Oklahoma’s governor did not place the state under a mandatory stay-at-home order, instead putting a safer-at-home policy in place to require senior residents older than 65 or people with underlying medical conditions to remain home. Many citywide stay-at-home orders expired May 1 in some of the biggest areas in the state, including Oklahoma City. Nonessential businesses like malls, restaurants, and hair and nail salons are now open throughout the state.
Methodology
To rank the states with the most essential businesses, researchers analyzed data from the Census Bureau’s 2016 County Business Patterns Survey. We compared the total number of establishments in each state to the number of essential establishments. Essential businesses were defined according to a report from the Minnesota Department of Employment and Economic Development. The state with the largest number of essential businesses as a percent of total businesses ranked first. The state with the lowest figure ranked last.

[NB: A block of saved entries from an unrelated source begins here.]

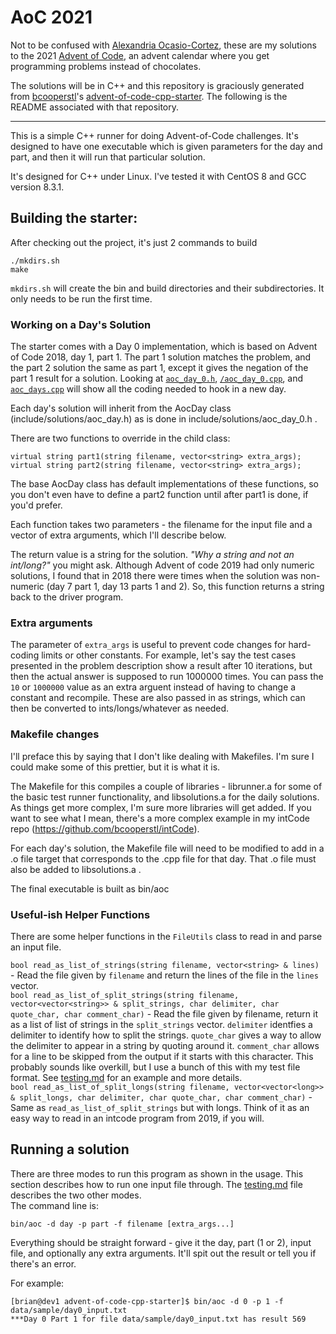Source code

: # AoC 2021
Not to be confused with [Alexandria Ocasio-Cortez](https://en.wikipedia.org/wiki/Alexandria_Ocasio-Cortez), these are my solutions to the 2021
[Advent of Code](https://adventofcode.com/), an advent calendar where you get programming problems instead of chocolates.

The solutions will be in C++ and this repository is graciously generated from [bcooperstl](https://github.com/bcooperstl)'s
[advent-of-code-cpp-starter](https://github.com/bcooperstl/advent-of-code-cpp-starter). The following is the README associated with that repository.

---

This is a simple C++ runner for doing Advent-of-Code challenges. It's designed to have one executable which is given parameters for the day and part, and then it will run that particular solution.

It's designed for C++ under Linux. I've tested it with CentOS 8 and GCC version 8.3.1.

## Building the starter:
After checking out the project, it's just 2 commands to build

    ./mkdirs.sh
    make

`mkdirs.sh` will create the bin and build directories and their subdirectories. It only needs to be run the first time.

### Working on a Day's Solution

The starter comes with a Day 0 implementation, which is based on Advent of Code 2018, day 1, part 1. The part 1 solution matches the problem, and the part 2 solution the same as part 1, except it gives the negation of the part 1 result for a solution. Looking at [`aoc_day_0.h`](include/solutions/aoc_day_0.h), [`/aoc_day_0.cpp`](src/solutions/aoc_day_0.cpp), and [`aoc_days.cpp`](src/solutions/aoc_days.cpp) will show all the coding needed to hook in a new day.

Each day's solution will inherit from the AocDay class (include/solutions/aoc_day.h) as is done in include/solutions/aoc_day_0.h .

There are two functions to override in the child class:

    virtual string part1(string filename, vector<string> extra_args);
    virtual string part2(string filename, vector<string> extra_args);

The base AocDay class has default implementations of these functions, so you don't even have to define a part2 function until after part1 is done, if you'd prefer.

Each function takes two parameters - the filename for the input file and a vector of extra arguments, which I'll describe below.

The return value is a string for the solution. *"Why a string and not an int/long?"* you might ask. Although Advent of code 2019 had only numeric solutions, I found that in 2018 there were times when the solution was non-numeric (day 7 part 1, day 13 parts 1 and 2). So, this function returns a string back to the driver program.

### Extra arguments
The parameter of `extra_args` is useful to prevent code changes for hard-coding limits or other constants. For example, let's say the test cases presented in the problem description show a result after 10 iterations, but then the actual answer is supposed to run 1000000 times. You can pass the `10` or `1000000` value as an extra arguent instead of having to change a constant and recompile. These are also passed in as strings, which can then be converted to ints/longs/whatever as needed.

### Makefile changes
I'll preface this by saying that I don't like dealing with Makefiles. I'm sure I could make some of this prettier, but it is what it is.

The Makefile for this compiles a couple of libraries - librunner.a for some of the basic test runner functionality, and libsolutions.a for the daily solutions. As things get more complex, I'm sure more libraries will get added. If you want to see what I mean, there's a more complex example in my intCode repo (https://github.com/bcooperstl/intCode). 

For each day's solution, the Makefile file will need to be modified to add in a .o file target that corresponds to the .cpp file for that day. That .o file must also be added to libsolutions.a . 

The final executable is built as bin/aoc

### Useful-ish Helper Functions
There are some helper functions in the `FileUtils` class to read in and parse an input file. 

`bool read_as_list_of_strings(string filename, vector<string> & lines)` - Read the file given by `filename` and return the lines of the file in the `lines` vector.  
`bool read_as_list_of_split_strings(string filename, vector<vector<string>> & split_strings, char delimiter, char quote_char, char comment_char)` - Read the file given by filename, return it as a list of list of strings in the `split_strings` vector. `delimiter` identfies a delimiter to identify how to split the strings. `quote_char` gives a way to allow the delimiter to appear in a string by quoting around it. `comment_char` allows for a line to be skipped from the output if it starts with this character. This probably sounds like overkill, but I use a bunch of this with my test file format. See [testing.md](testing.md) for an example and more details.  
`bool read_as_list_of_split_longs(string filename, vector<vector<long>> & split_longs, char delimiter, char quote_char, char comment_char)` - Same as `read_as_list_of_split_strings` but with longs. Think of it as an easy way to read in an intcode program from 2019, if you will.


## Running a solution
There are three modes to run this program as shown in the usage. This section describes how to run one input file through. The [testing.md](testing.md) file describes the two other modes.  
The command line is:

    bin/aoc -d day -p part -f filename [extra_args...]

Everything should be straight forward - give it the day, part (1 or 2), input file, and optionally any extra arguments. It'll spit out the result or tell you if there's an error.

For example:  

    [brian@dev1 advent-of-code-cpp-starter]$ bin/aoc -d 0 -p 1 -f data/sample/day0_input.txt
    ***Day 0 Part 1 for file data/sample/day0_input.txt has result 569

Each state may have its own list of what businesses it considers essential. We used Minnesota’s list of critical industries because the list included NAICS codes, which allowed us to compare those industries to Census Bureau data. Workers in industries considered critical on this list qualify for Critical Sector worker exemption, meaning they may leave home during a stay-at-home order to go to work if they are not able to work from home. This does not necessarily mean that those workers’ employers will stay open. For example, many restaurants have closed or religious organizations were prohibited from holding services.